***** Data excerpts
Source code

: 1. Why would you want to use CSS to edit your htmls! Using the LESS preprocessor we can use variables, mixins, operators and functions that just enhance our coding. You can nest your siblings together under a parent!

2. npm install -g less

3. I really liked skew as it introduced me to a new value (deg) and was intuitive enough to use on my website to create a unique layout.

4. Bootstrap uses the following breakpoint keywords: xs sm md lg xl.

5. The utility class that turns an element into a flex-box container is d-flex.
**********
Problem description — Write every entry out again. Leave each one exactly as it is.

Task output —
Source code

: 1. Why would you want to use CSS to edit your htmls! Using the LESS preprocessor we can use variables, mixins, operators and functions that just enhance our coding. You can nest your siblings together under a parent!

2. npm install -g less

3. I really liked skew as it introduced me to a new value (deg) and was intuitive enough to use on my website to create a unique layout.

4. Bootstrap uses the following breakpoint keywords: xs sm md lg xl.

5. The utility class that turns an element into a flex-box container is d-flex.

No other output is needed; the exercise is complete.